I’m tempted to add single-payer health care to this list…
I am afraid of:
- Losing my job / being yelled at / Can I even do anything right? / failure
- Small spaces / tight clothing / not being able to breathe
- Confrontations / yelling / anger / angry men / physical violence / authority figures (police?)
- Having more regrets / not being happy
Prosperity means … (a.k.a. I’ll know I’ve ‘made it’ when…)
- I have bedding sets that match my bed / I don’t have to cut down a set of sheets to fit my bed because they were free / I can get a memory foam mattress pad / my blankets are the appropriate size for my bed
- I can take my nieces on trips / I don’t have to worry about ticket prices to events / I can travel
- A house on/near the beach
- Living in such a way that I can wear historical costumes every day
- I can get a car that I actually like (I’ve wanted a hybrid for about a decade so far)
- Not stressing about paying bills every month.
How do you feel about your body? Woof, that’s a loaded question.
I like my hourglass figure, how my waist is actually really small compared to my hips & shoulders. I like that I can support a strong muscular system. I love having blue eyes and long blond hair. I have great night vision.
I don’t like how hard it is to lose weight/inches. I don’t like how much pain I’ve been in recently, and how sitting can make it way worse. I don’t appreciate not being able to wear heels, and I certainly don’t like that I’m addicted to sugar.
I guess my body is okay? I certainly feel better about living in this body than I did when I was younger, and I’m more accepting of parts of my body than I used to be. Which is weird, considering that my health has declined and I’ve had to wear bigger sizes. I think part of that has been the realization that a lot of modern styles of clothing aren’t designed for people with curves / my body type, but I have the power / skills to make myself clothes that will work with what I have; Victorian styles are all designed to give the illusion of a small waist. I already got that. Now how can I rock it?

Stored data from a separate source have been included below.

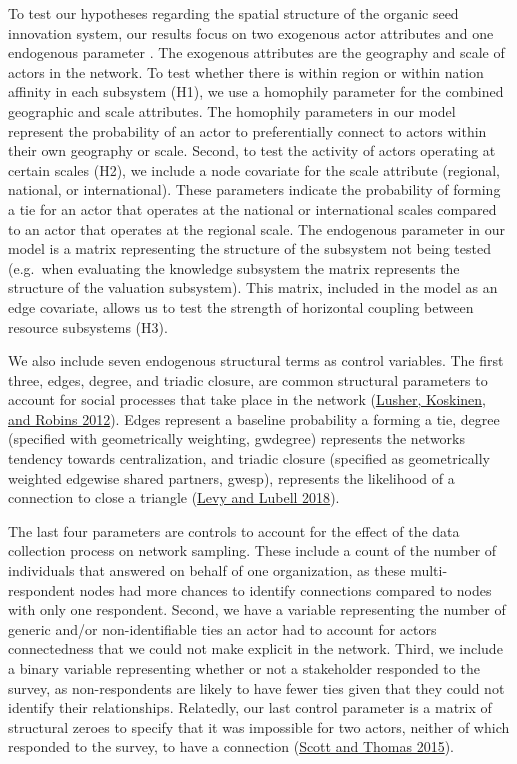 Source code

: \documentclass[twoside,12pt,final]{ucthesis-CA2012}
\begin{document}
\begin{ucmainmatter}
To test our hypotheses regarding the spatial structure of the organic
seed innovation system, our results focus on two exogenous actor
attributes and one endogenous parameter . The exogenous attributes are
the geography and scale of actors in the network. To test whether there
is within region or within nation affinity in each subsystem (H1), we
use a \textquotesingle homophily\textquotesingle{} parameter for the combined geographic and scale
attributes. The homophily parameters in our model represent the
probability of an actor to preferentially connect to actors within their
own geography or scale. Second, to test the activity of actors operating
at certain scales (H2), we include a node covariate for the scale
attribute (regional, national, or international). These parameters
indicate the probability of forming a tie for an actor that operates at
the national or international scales compared to an actor that operates
at the regional scale. The endogenous parameter in our model is a matrix
representing the structure of the subsystem not being tested (e.g.~when
evaluating the knowledge subsystem the matrix represents the structure
of the valuation subsystem). This matrix, included in the model as an
edge covariate, allows us to test the strength of horizontal coupling
between resource subsystems (H3).

We also include seven endogenous structural terms as control variables.
The first three, edges, degree, and triadic closure, are common
structural parameters to account for social processes that take place in
the network
(\protect\hyperlink{ref-Lusher_Koskinen_Robins_2012}{Lusher, Koskinen, and Robins 2012}).
Edges represent a baseline probability a forming a tie, degree
(specified with geometrically weighting, \textquotesingle gwdegree\textquotesingle) represents the
network\textquotesingle s tendency towards centralization, and triadic closure
(specified as geometrically weighted edgewise shared partners,
\textquotesingle gwesp\textquotesingle), represents the likelihood of a connection to close a
triangle (\protect\hyperlink{ref-Levy_Lubell_2018}{Levy and Lubell 2018}).

The last four parameters are controls to account for the effect of the
data collection process on network sampling. These include a count of
the number of individuals that answered on behalf of one organization,
as these multi-respondent nodes had more chances to identify connections
compared to nodes with only one respondent. Second, we have a variable
representing the number of generic and/or non-identifiable ties an actor
had to account for actors\textquotesingle{} connectedness that we could not make
explicit in the network. Third, we include a binary variable
representing whether or not a stakeholder responded to the survey, as
non-respondents are likely to have fewer ties given that they could not
identify their relationships. Relatedly, our last control parameter is a
matrix of \textquotesingle structural zeroes\textquotesingle{} to specify that it was impossible for
two actors, neither of which responded to the survey, to have a
connection
(\protect\hyperlink{ref-Scott_Thomas_2015}{Scott and Thomas 2015}).


\end{ucmainmatter}
\end{document}
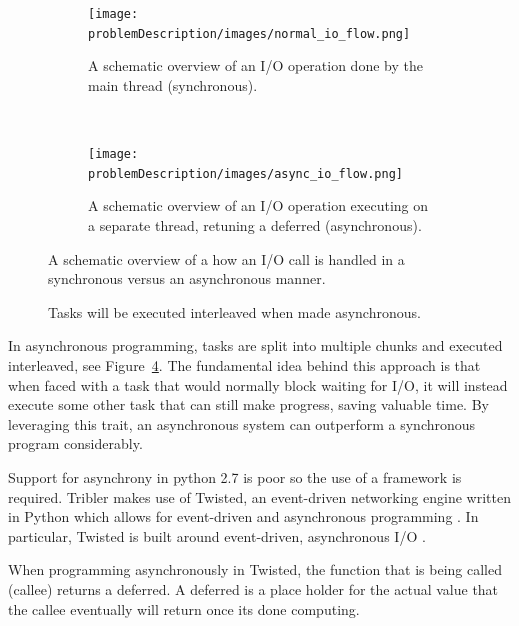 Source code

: \begin{figure}[h]
	\centering
	\begin{subfigure}[b]{\textwidth}
		\texttt{[image: problemDescription/images/normal\_io\_flow.png]}
		\caption{A schematic overview of an I/O operation done by the main thread (synchronous).}
		\label{fig:normal_io_flow}
	\end{subfigure}
	~ %
	\begin{subfigure}[b]{\textwidth}
		\texttt{[image: problemDescription/images/async\_io\_flow.png]}
		\caption{A schematic overview of an I/O operation executing on a separate thread, retuning a deferred (asynchronous).}
		\label{fig:async_io_flow}
	\end{subfigure}
	\caption{A schematic overview of a how an I/O call is handled in a synchronous versus an asynchronous manner.}
\end{figure}

\begin{figure}[h]
	\caption{Tasks will be executed interleaved when made asynchronous.}
	\label{fig:async_execution}
\end{figure}

In asynchronous programming, tasks are split into multiple chunks and executed interleaved, see Figure~\ref{fig:async_execution}.
The fundamental idea behind this approach is that when faced with a task that would normally block waiting for I/O, it will instead execute some other task that can still make progress, saving valuable time.
By leveraging this trait, an asynchronous system can outperform a synchronous program considerably.

Support for asynchrony in python 2.7 is poor so the use of a framework is required.
Tribler makes use of Twisted, an event-driven networking engine written in Python which allows for event-driven and asynchronous programming \cite{kinder2005event}.
In particular, Twisted is built around event-driven, asynchronous I/O \cite{lefkowitz2003network}.

When programming asynchronously in Twisted, the function that is being called (callee) returns a deferred.
A deferred is a place holder for the actual value that the callee eventually will return once its done computing.

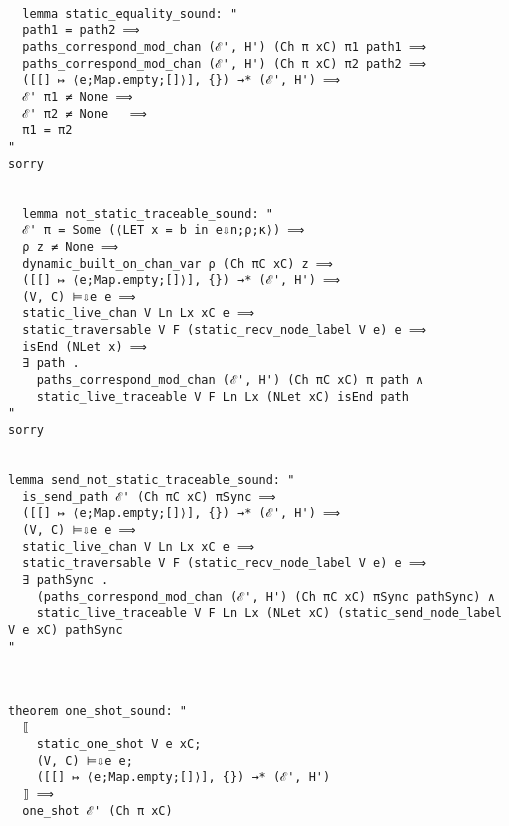 \documentclass{article}
\begin{document}
\begin{lstlisting}[style=codestyle1, escapechar=\%]

  lemma static_equality_sound: "
  path1 = path2 ⟹
  paths_correspond_mod_chan (ℰ', H') (Ch π xC) π1 path1 ⟹
  paths_correspond_mod_chan (ℰ', H') (Ch π xC) π2 path2 ⟹
  ([[] ↦ ⟨e;Map.empty;[]⟩], {}) →* (ℰ', H') ⟹ 
  ℰ' π1 ≠ None ⟹ 
  ℰ' π2 ≠ None   ⟹ 
  π1 = π2
"
sorry


  lemma not_static_traceable_sound: "
  ℰ' π = Some (⟨LET x = b in e⇩n;ρ;κ⟩) ⟹
  ρ z ≠ None ⟹
  dynamic_built_on_chan_var ρ (Ch πC xC) z ⟹
  ([[] ↦ ⟨e;Map.empty;[]⟩], {}) →* (ℰ', H') ⟹ 
  (V, C) ⊨⇩e e ⟹
  static_live_chan V Ln Lx xC e ⟹
  static_traversable V F (static_recv_node_label V e) e ⟹
  isEnd (NLet x) ⟹
  ∃ path . 
    paths_correspond_mod_chan (ℰ', H') (Ch πC xC) π path ∧
    static_live_traceable V F Ln Lx (NLet xC) isEnd path
"
sorry


lemma send_not_static_traceable_sound: "
  is_send_path ℰ' (Ch πC xC) πSync ⟹
  ([[] ↦ ⟨e;Map.empty;[]⟩], {}) →* (ℰ', H') ⟹ 
  (V, C) ⊨⇩e e ⟹
  static_live_chan V Ln Lx xC e ⟹
  static_traversable V F (static_recv_node_label V e) e ⟹
  ∃ pathSync .
    (paths_correspond_mod_chan (ℰ', H') (Ch πC xC) πSync pathSync) ∧ 
    static_live_traceable V F Ln Lx (NLet xC) (static_send_node_label V e xC) pathSync
"
  \end{lstlisting}


\begin{lstlisting}[style=codestyle1, escapechar=\%]


theorem one_shot_sound: "
  ⟦
    static_one_shot V e xC;
    (V, C) ⊨⇩e e;
    ([[] ↦ ⟨e;Map.empty;[]⟩], {}) →* (ℰ', H')
  ⟧ ⟹
  one_shot ℰ' (Ch π xC)

  \end{lstlisting}


\begin{lstlisting}[style=codestyle1, escapechar=\%]
  \end{lstlisting}


\begin{lstlisting}[style=codestyle1, escapechar=\%]
  \end{lstlisting}


\begin{lstlisting}[style=codestyle1, escapechar=\%]
  \end{lstlisting}


\begin{lstlisting}[style=codestyle1, escapechar=\%]

  \end{lstlisting}
\end{document}
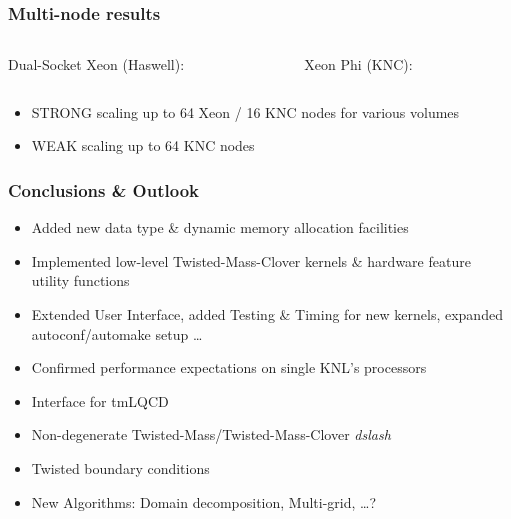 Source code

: \documentclass{beamer}
\begin{document}
  \begin{frame}
    \frametitle{Multi-node results}
    \footnotesize

    \begin{columns}[T]
      \begin{column}{.5\textwidth}
        \begin{center}
          Dual-Socket Xeon (Haswell):\\
          \vfill
        \end{center}
      \end{column}
      \begin{column}{.5\textwidth}
        \begin{center}
          Xeon Phi (KNC):\\
          \vfill
        \end{center}
      \end{column}
    \end{columns}

    \bigskip

    \begin{itemize}
      \item STRONG scaling up to 64 Xeon / 16 KNC nodes for various volumes
        \vfill
      \item WEAK scaling up to 64 KNC nodes
        \vfill
    \end{itemize}

  \end{frame}


  \begin{frame}
    \frametitle{Conclusions \& Outlook}

    \begin{itemize}
      \item Added new data type \& dynamic memory allocation facilities
      \item Implemented low-level Twisted-Mass-Clover kernels \& hardware feature utility functions
      \item Extended User Interface, added Testing \& Timing for new kernels,
        expanded autoconf/automake setup \dots
      \item Confirmed performance expectations on single KNL's processors
        \vspace{5mm}
        \pause
      \item Interface for tmLQCD
      \item Non-degenerate Twisted-Mass/Twisted-Mass-Clover \textit{dslash}
      \item Twisted boundary conditions
      \item New Algorithms: Domain decomposition, Multi-grid, \dots ?
        \vfill
    \end{itemize}
    \pause

  \end{frame}
\end{document}
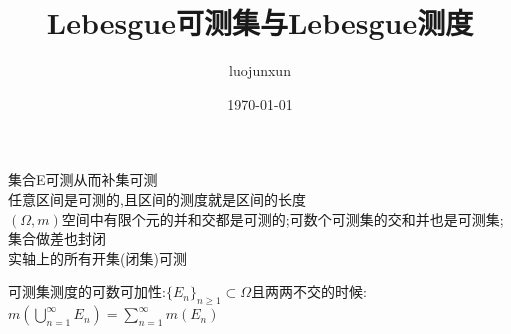 \documentclass[12pt, a4paper, oneside]{ctexart}
\title{\huge\textbf{Lebesgue可测集与Lebesgue测度}}
\author{luojunxun}
\date{\today}
\begin{document}
\maketitle
集合E可测从而补集可测\\
任意区间是可测的,且区间的测度就是区间的长度\\
$(\Omega,m)$空间中有限个元的并和交都是可测的;可数个可测集的交和并也是可测集;集合做差也封闭\\
实轴上的所有开集(闭集)可测\\

可测集测度的可数可加性:$\{E_n\}_{n\geq 1}\subset\Omega$且两两不交的时候:$m(\bigcup\limits_{n=1}^\infty E_n)=\sum\limits_{n=1}^\infty m(E_n)$\\























% 
% 
\end{document}
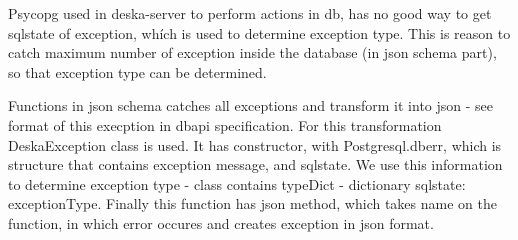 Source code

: \documentclass[deska]{subfiles}
\begin{document}
Psycopg used in deska-server to perform actions in db, has no good way to get sqlstate of exception, whích is used to determine exception type.
This is reason to catch maximum number of exception inside the database (in json schema part), so that exception type can be determined.

Functions in json schema catches all exceptions and transform it into json - see format of this execption in dbapi specification.
For this transformation DeskaException class is used. It has constructor, with Postgresql.dberr, which is structure that contains exception
message, and sqlstate. We use this information to determine exception type - class contains typeDict - dictionary {sqlstate: exceptionType}.
Finally this function has json method, which takes name on the function, in which error occures and creates exception in json format.
\end{document}
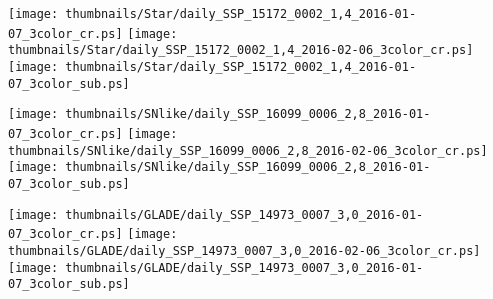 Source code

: \documentclass[]{pasj01}
\begin{document}
\begin{figure*}%
 \begin{center}

  \texttt{[image: thumbnails/Star/daily\_SSP\_15172\_0002\_1,4\_2016-01-07\_3color\_cr.ps]}
  \texttt{[image: thumbnails/Star/daily\_SSP\_15172\_0002\_1,4\_2016-02-06\_3color\_cr.ps]}
    \texttt{[image: thumbnails/Star/daily\_SSP\_15172\_0002\_1,4\_2016-01-07\_3color\_sub.ps]}
 \end{center}
\caption{
Candidate with the condition of $(i-z)_{\rm 1st}>0.5$ and $\Delta i>1.0$ (Procedures {\bf 4a} and {\bf b}), but rejected by Procedure {\bf 4c}.
The size of the thumbnails is 20 arcsec $\times$ 20 arcsec.
(left) Pseudo color image of the 1st epoch.
(middle) Pseudo color image of the reference epoch.
(right) Subtracted pseudo color image (left)-(middle).
The color channels of blue, green, and red, are assigned as $i$, $(i+z)/2$, and $z$, respectively.
}\label{fig:thumbnails_of_star}
\end{figure*}


\begin{figure*}%
 \begin{center}
  \texttt{[image: thumbnails/SNlike/daily\_SSP\_16099\_0006\_2,8\_2016-01-07\_3color\_cr.ps]}
  \texttt{[image: thumbnails/SNlike/daily\_SSP\_16099\_0006\_2,8\_2016-02-06\_3color\_cr.ps]}
  \texttt{[image: thumbnails/SNlike/daily\_SSP\_16099\_0006\_2,8\_2016-01-07\_3color\_sub.ps]}
 \end{center}
\caption{
Same as Figure \ref{fig:thumbnails_of_star} but for 
A Supernova like candidate. It is rejected by the decline cut (Procedure {\bf 4b}).
}\label{fig:thumbnails_of_sn}
\end{figure*}


\begin{figure*}%
 \begin{center}
  \texttt{[image: thumbnails/GLADE/daily\_SSP\_14973\_0007\_3,0\_2016-01-07\_3color\_cr.ps]}
  \texttt{[image: thumbnails/GLADE/daily\_SSP\_14973\_0007\_3,0\_2016-02-06\_3color\_cr.ps]}
  \texttt{[image: thumbnails/GLADE/daily\_SSP\_14973\_0007\_3,0\_2016-01-07\_3color\_sub.ps]}
 \end{center}
\caption{
Same as Figure \ref{fig:thumbnails_of_star} but for 
a candidate associated with a GLADE galaxy. It is rejected by the fadeout cut (Procedure {\bf 3}).
}\label{fig:thumbnails_of_GLADE}
\end{figure*}
\end{document}
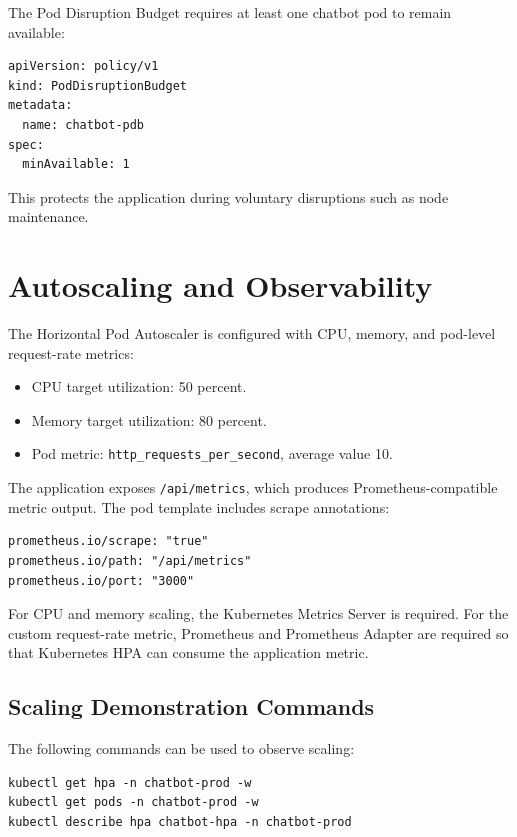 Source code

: \documentclass[12pt,a4paper]{article}
\begin{document}
The Pod Disruption Budget requires at least one chatbot pod to remain available:

\begin{lstlisting}[style=projectcode]
apiVersion: policy/v1
kind: PodDisruptionBudget
metadata:
  name: chatbot-pdb
spec:
  minAvailable: 1
\end{lstlisting}

This protects the application during voluntary disruptions such as node
maintenance.

\section{Autoscaling and Observability}

The Horizontal Pod Autoscaler is configured with CPU, memory, and pod-level
request-rate metrics:

\begin{itemize}[leftmargin=*]
    \item CPU target utilization: 50 percent.
    \item Memory target utilization: 80 percent.
    \item Pod metric: \texttt{http\_requests\_per\_second}, average value 10.
\end{itemize}

The application exposes \texttt{/api/metrics}, which produces
Prometheus-compatible metric output. The pod template includes scrape
annotations:

\begin{lstlisting}[style=projectcode]
prometheus.io/scrape: "true"
prometheus.io/path: "/api/metrics"
prometheus.io/port: "3000"
\end{lstlisting}

For CPU and memory scaling, the Kubernetes Metrics Server is required. For the
custom request-rate metric, Prometheus and Prometheus Adapter are required so
that Kubernetes HPA can consume the application metric.

\subsection{Scaling Demonstration Commands}

The following commands can be used to observe scaling:

\begin{lstlisting}[style=projectcode]
kubectl get hpa -n chatbot-prod -w
kubectl get pods -n chatbot-prod -w
kubectl describe hpa chatbot-hpa -n chatbot-prod
\end{lstlisting}
\end{document}
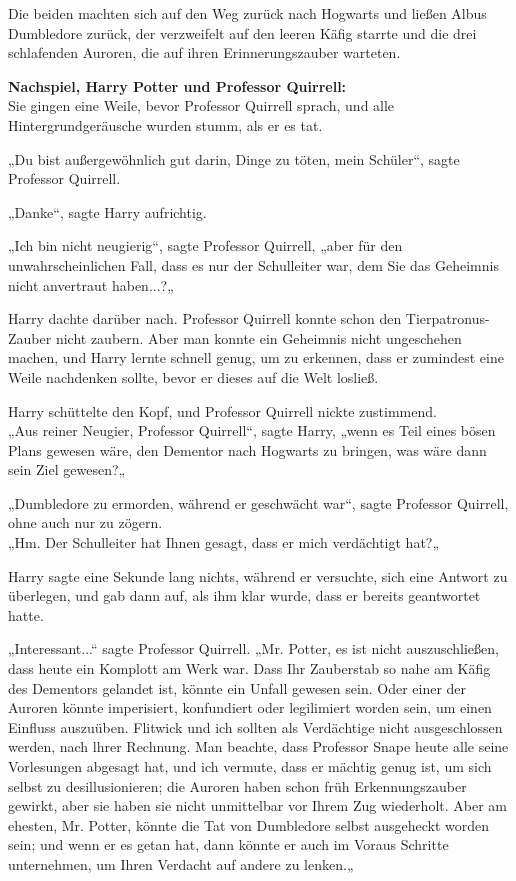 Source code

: {Die beiden machten sich auf den Weg zurück nach Hogwarts und ließen Albus Dumbledore zurück, der verzweifelt auf den leeren Käfig starrte und die drei schlafenden Auroren, die auf ihren Erinnerungszauber warteten.

\textbf{Nachspiel, Harry Potter und Professor Quirrell:}\\ Sie gingen eine Weile, bevor Professor Quirrell sprach, und alle Hintergrundgeräusche wurden stumm, als er es tat.

„Du bist außergewöhnlich gut darin, Dinge zu töten, mein Schüler“, sagte Professor Quirrell.

„Danke“, sagte Harry aufrichtig.

„Ich bin nicht neugierig“, sagte Professor Quirrell, „aber für den unwahrscheinlichen Fall, dass es nur der Schulleiter war, dem Sie das Geheimnis nicht anvertraut haben...?„

Harry dachte darüber nach. Professor Quirrell konnte schon den Tierpatronus-Zauber nicht zaubern. Aber man konnte ein Geheimnis nicht ungeschehen machen, und Harry lernte schnell genug, um zu erkennen, dass er zumindest eine Weile nachdenken sollte, bevor er dieses auf die Welt losließ.

Harry schüttelte den Kopf, und Professor Quirrell nickte zustimmend.\\ „Aus reiner Neugier, Professor Quirrell“, sagte Harry, „wenn es Teil eines bösen Plans gewesen wäre, den Dementor nach Hogwarts zu bringen, was wäre dann sein Ziel gewesen?„

„Dumbledore zu ermorden, während er geschwächt war“, sagte Professor Quirrell, ohne auch nur zu zögern.\\ „Hm. Der Schulleiter hat Ihnen gesagt, dass er mich verdächtigt hat?„

Harry sagte eine Sekunde lang nichts, während er versuchte, sich eine Antwort zu überlegen, und gab dann auf, als ihm klar wurde, dass er bereits geantwortet hatte.

„Interessant...“ sagte Professor Quirrell. „Mr. Potter, es ist nicht auszuschließen, dass heute ein Komplott am Werk war. Dass Ihr Zauberstab so nahe am Käfig des Dementors gelandet ist, könnte ein Unfall gewesen sein. Oder einer der Auroren könnte imperisiert, konfundiert oder legilimiert worden sein, um einen Einfluss auszuüben. Flitwick und ich sollten als Verdächtige nicht ausgeschlossen werden, nach lhrer Rechnung. Man beachte, dass Professor Snape heute alle seine Vorlesungen abgesagt hat, und ich vermute, dass er mächtig genug ist, um sich selbst zu desillusionieren; die Auroren haben schon früh Erkennungszauber gewirkt, aber sie haben sie nicht unmittelbar vor Ihrem Zug wiederholt. Aber am ehesten, Mr. Potter, könnte die Tat von Dumbledore selbst ausgeheckt worden sein; und wenn er es getan hat, dann könnte er auch im Voraus Schritte unternehmen, um Ihren Verdacht auf andere zu lenken.„

}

“Are there belief patterns that still influence your thinking but are no longer valid?” Um… I’m not sure how to answer that. If I flip it around: Do I hold beliefs that are no longer valid, but still influence my thoughts/actions/feelings?
Sometimes I wonder if I’m hard to love; I know there was a time where I felt that all I was good for was sex. (I didn’t know my ex-boyfriend was an abusive narcissist at the time, and it took me awhile to see that he really messed me up.) I now know that this isn’t true, but it still sometimes comes up in my thoughts.
What would my 10-year-old self tell me today? Assuming that my past self took her nose out of a book and was brave enough to talk to me…
I hope that my younger self would tell me about how bad things were at home. How responsible she was trying to be. How afraid she was sometimes. (That last one just made me cry a bit.)
I hope that my younger self would tell me about what our older cousin did, back in the hay barn. She would show me the kitten we adopted from a farm cat’s litter and named Holly. (And holy shit, I’m making myself cry now.)